Is a stack overflow a security hole? - security

Note: this question relates to stack overflows (think infinite recursion), NOT buffer overflows.
If I write a program that is correct, but it accepts an input from the Internet that determines the level of recursion in a recursive function that it calls, is that potentially sufficient to allow someone to compromise the machine?
I know someone might be able to crash the process by causing a stack overflow, but could they inject code? Or does the c runtime detect the stack overflow condition and abort cleanly?
Just curious...

Rapid Refresher
First off, you need to understand that the fundamental units of protection in modern OSes are the process and the memory page. Processes are memory protection domains; they are the level at which an OS enforces security policy, and they thus correspond strongly with a running program. (Where they don't, it's either because the program is running in multiple processes or because the program is being shared in some kind of framework; the latter case has the potential to be “security-interesting” but that's 'nother story.) Virtual memory pages are the level at which the hardware applies security rules; every page in a process's memory has attributes that determine what the process can do with the page: whether it can read the page, whether it can write to it, and whether it can execute program code on it (though the third attribute is rather more rarely used than perhaps it should be). Compiled program code is mapped into memory into pages that are both readable and executable, but not writable, whereas the stack should be readable and writable, but not executable. Most memory pages are not readable, writable or executable at all; the OS only lets a process use as many pages as it explicitly asks for, and that's what memory allocation libraries (malloc() et al.) manage for you.
Analysis
Provided each stack frame is smaller than a memory page[1] so that, as the program advances through the stack, it writes to each page, the OS (i.e., the privileged part of the runtime) can at least in principle detect stack overflows reliably and terminate the program if that occurs. Basically, all that happens to do this detection is that there is a page that the program cannot write to at the end of the stack; if the program tries to write to it, the memory management hardware traps it and the OS gets a chance to intervene.
The potential problems with this come if the OS can be tricked into not setting such a page or if the stack frames can become so large and sparsely written to that the guard page is jumped over. (Keeping more guard pages would help prevent the second case with little cost; forcing variable-sized stack allocations – e.g., alloca() – to always write to the space they allocate before returning control to the program, and so detect a smashed stack, would prevent the first with some cost in terms of speed, though the writes could be reasonably sparse to keep the cost fairly small.)
Consequences
What are the consequences of this? Well, the OS has to do the right thing with memory management. (#Michael's link illustrates what can happen when it gets that wrong.) But also it is dangerous to let an attacker determine memory allocation sizes where you don't force a write to the whole allocation immediately; alloca and C99 variable-sized arrays are a particular threat. Moreover, I would be more suspicious of C++ code as that tends to do a lot more stack-based memory allocation; it might be OK, but there's a greater potential for things to go wrong.
Personally, I prefer to keep stack sizes and stack-frame sizes small anyway and do all variable-sized allocations on the heap. In part, this is a legacy of working on some types of embedded system and with code which uses very large numbers of threads, but it does make protecting against stack overflow attacks much simpler; the OS can reliably trap them and all the attacker has then is a denial-of-service (annoying, but rarely fatal). I don't know whether this is a solution for all programmers.
[1] Typical page sizes: 4kB on 32-bit systems, 16kB on 64-bit systems. Check your system documentation for what it is in your environment.
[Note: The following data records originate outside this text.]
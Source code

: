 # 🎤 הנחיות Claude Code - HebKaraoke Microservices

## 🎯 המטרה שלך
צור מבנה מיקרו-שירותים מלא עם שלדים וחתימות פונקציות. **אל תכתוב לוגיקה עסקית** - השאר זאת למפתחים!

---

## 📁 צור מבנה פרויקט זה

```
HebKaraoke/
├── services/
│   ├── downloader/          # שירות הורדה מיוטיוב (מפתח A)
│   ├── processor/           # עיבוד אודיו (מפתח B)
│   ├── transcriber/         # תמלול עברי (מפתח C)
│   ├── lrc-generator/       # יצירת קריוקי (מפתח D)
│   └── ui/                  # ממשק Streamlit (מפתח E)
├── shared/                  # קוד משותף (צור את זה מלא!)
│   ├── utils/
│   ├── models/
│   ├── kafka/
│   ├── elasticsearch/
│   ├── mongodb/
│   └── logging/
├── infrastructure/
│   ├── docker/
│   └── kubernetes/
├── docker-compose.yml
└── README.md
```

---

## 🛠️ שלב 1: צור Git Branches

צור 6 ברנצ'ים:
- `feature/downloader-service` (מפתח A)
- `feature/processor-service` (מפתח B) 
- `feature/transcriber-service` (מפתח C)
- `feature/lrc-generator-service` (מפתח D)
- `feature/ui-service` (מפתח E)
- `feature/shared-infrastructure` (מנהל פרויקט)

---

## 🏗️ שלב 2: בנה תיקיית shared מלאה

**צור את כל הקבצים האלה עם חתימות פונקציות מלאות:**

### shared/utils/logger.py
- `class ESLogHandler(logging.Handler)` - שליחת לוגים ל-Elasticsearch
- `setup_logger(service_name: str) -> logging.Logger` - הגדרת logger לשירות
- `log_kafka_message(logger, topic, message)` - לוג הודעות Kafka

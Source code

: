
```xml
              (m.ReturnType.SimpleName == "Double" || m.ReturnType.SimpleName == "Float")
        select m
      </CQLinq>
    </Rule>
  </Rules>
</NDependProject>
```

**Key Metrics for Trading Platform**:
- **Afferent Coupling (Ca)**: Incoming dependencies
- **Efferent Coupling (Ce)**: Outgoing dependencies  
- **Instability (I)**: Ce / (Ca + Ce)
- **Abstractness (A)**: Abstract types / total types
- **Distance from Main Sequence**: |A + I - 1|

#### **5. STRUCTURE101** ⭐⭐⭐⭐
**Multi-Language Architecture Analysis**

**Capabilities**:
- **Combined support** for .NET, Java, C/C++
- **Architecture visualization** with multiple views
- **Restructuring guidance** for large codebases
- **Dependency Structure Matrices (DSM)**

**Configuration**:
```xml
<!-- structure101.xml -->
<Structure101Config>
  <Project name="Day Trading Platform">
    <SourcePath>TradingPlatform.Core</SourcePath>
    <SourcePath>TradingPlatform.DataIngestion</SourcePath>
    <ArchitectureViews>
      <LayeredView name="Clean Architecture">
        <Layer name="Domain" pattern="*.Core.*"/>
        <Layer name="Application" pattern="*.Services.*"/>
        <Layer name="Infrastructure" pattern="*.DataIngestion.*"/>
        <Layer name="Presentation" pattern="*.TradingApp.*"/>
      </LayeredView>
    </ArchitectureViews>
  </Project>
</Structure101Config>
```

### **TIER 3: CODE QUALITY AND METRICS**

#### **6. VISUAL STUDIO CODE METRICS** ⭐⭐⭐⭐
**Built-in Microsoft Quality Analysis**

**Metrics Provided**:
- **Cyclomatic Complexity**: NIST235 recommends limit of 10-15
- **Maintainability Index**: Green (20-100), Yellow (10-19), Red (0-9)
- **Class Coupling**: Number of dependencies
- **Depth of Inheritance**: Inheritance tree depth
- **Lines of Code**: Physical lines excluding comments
Most systems (like Windows) exit when the stack is overflowed. I don't think you are likely to see a security issue here. At least, not an elevation of privilege security issue. You could get some denial of service issues.

There is no universally correct answer... on some system the stack might grow down or up to overwrite other memory that the program's using (or another program, or the OS), but on any well designed, vaguely security-conscious OS (Linux, any common UNIX variant, even Windows) there will be no rights escalation potential. On some systems, with stack size checks disabled, the address space might approach or exceed the free virtual memory size, allowing memory exhaustion to negatively affect or even bring down the entire machine rather than just the process, but on good OSes by default there's a limit on that (e.g. Linux's limit / ulimit commands).
Worth mentioning that it's typically pretty easy to use a counter to put an arbitrary but generous limit of recursive depth too: you can use a static local variable if single-threaded, or a final parameter (conveniently defaulted to 0 if your language allows it, else have an outer caller provide 0 the first time).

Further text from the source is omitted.